__EXERCISE AIM__
Transcribe word for word the lines below from the line with "- High importance priority" through the line with "- ✅ Local notification storage", ends included.

Start of RECORDS SUPPLIED

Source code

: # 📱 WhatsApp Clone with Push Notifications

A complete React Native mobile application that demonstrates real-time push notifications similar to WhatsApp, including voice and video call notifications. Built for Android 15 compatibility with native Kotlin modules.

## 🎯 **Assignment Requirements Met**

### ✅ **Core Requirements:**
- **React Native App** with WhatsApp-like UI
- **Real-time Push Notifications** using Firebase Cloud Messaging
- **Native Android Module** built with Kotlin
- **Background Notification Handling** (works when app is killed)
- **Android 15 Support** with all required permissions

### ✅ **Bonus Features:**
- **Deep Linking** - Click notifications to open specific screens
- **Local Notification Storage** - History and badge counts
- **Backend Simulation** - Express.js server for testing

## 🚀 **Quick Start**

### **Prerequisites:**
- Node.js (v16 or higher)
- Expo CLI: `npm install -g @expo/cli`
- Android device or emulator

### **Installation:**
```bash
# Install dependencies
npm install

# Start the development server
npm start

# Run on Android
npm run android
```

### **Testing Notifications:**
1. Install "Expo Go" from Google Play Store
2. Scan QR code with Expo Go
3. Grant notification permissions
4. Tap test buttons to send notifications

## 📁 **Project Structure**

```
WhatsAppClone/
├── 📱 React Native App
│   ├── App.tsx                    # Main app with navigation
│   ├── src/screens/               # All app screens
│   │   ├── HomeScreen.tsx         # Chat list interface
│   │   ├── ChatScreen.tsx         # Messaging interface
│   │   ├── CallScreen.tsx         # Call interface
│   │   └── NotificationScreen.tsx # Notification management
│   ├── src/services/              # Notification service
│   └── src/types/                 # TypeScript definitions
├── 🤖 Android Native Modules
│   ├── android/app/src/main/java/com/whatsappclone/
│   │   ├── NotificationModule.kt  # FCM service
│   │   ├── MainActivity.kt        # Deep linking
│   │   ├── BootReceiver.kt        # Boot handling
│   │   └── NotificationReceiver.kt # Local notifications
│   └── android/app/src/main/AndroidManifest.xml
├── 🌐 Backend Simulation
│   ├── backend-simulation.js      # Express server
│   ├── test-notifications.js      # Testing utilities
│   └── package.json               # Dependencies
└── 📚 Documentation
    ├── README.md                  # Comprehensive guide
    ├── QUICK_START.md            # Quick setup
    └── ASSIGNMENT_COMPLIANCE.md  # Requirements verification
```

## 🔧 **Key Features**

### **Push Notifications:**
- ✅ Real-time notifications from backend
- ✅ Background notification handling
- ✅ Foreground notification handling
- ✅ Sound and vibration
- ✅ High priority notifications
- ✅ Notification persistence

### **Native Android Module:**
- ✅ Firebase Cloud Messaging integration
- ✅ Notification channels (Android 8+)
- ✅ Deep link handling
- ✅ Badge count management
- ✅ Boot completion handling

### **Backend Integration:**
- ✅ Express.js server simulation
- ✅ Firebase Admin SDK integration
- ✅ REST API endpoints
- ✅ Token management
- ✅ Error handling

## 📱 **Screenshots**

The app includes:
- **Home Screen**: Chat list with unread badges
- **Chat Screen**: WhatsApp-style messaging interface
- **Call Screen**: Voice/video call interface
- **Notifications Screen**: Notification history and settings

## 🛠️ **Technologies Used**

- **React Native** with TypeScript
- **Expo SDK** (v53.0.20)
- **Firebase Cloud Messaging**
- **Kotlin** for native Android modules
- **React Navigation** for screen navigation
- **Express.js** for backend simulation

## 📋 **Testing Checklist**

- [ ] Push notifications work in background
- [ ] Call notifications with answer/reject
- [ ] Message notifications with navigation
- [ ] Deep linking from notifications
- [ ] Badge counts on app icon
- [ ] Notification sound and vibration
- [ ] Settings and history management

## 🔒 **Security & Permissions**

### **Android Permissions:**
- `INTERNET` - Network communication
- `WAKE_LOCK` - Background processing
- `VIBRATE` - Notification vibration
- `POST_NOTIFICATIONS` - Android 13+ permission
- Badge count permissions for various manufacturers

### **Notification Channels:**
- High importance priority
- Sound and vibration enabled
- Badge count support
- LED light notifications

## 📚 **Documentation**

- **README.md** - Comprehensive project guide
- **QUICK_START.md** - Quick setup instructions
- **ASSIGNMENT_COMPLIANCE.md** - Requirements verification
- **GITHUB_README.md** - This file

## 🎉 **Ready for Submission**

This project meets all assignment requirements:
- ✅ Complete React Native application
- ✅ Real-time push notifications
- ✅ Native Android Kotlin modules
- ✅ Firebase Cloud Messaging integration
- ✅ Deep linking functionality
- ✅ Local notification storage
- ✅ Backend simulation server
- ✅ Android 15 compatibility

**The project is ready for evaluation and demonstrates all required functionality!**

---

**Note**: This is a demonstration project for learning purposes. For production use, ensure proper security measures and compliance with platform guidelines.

End of RECORDS SUPPLIED

__EXERCISE SOLUTION__
- High importance priority
- Sound and vibration enabled
- Badge count support
- LED light notifications

## 📚 **Documentation**

- **README.md** - Comprehensive project guide
- **QUICK_START.md** - Quick setup instructions
- **ASSIGNMENT_COMPLIANCE.md** - Requirements verification
- **GITHUB_README.md** - This file

## 🎉 **Ready for Submission**

This project meets all assignment requirements:
- ✅ Complete React Native application
- ✅ Real-time push notifications
- ✅ Native Android Kotlin modules
- ✅ Firebase Cloud Messaging integration
- ✅ Deep linking functionality
- ✅ Local notification storage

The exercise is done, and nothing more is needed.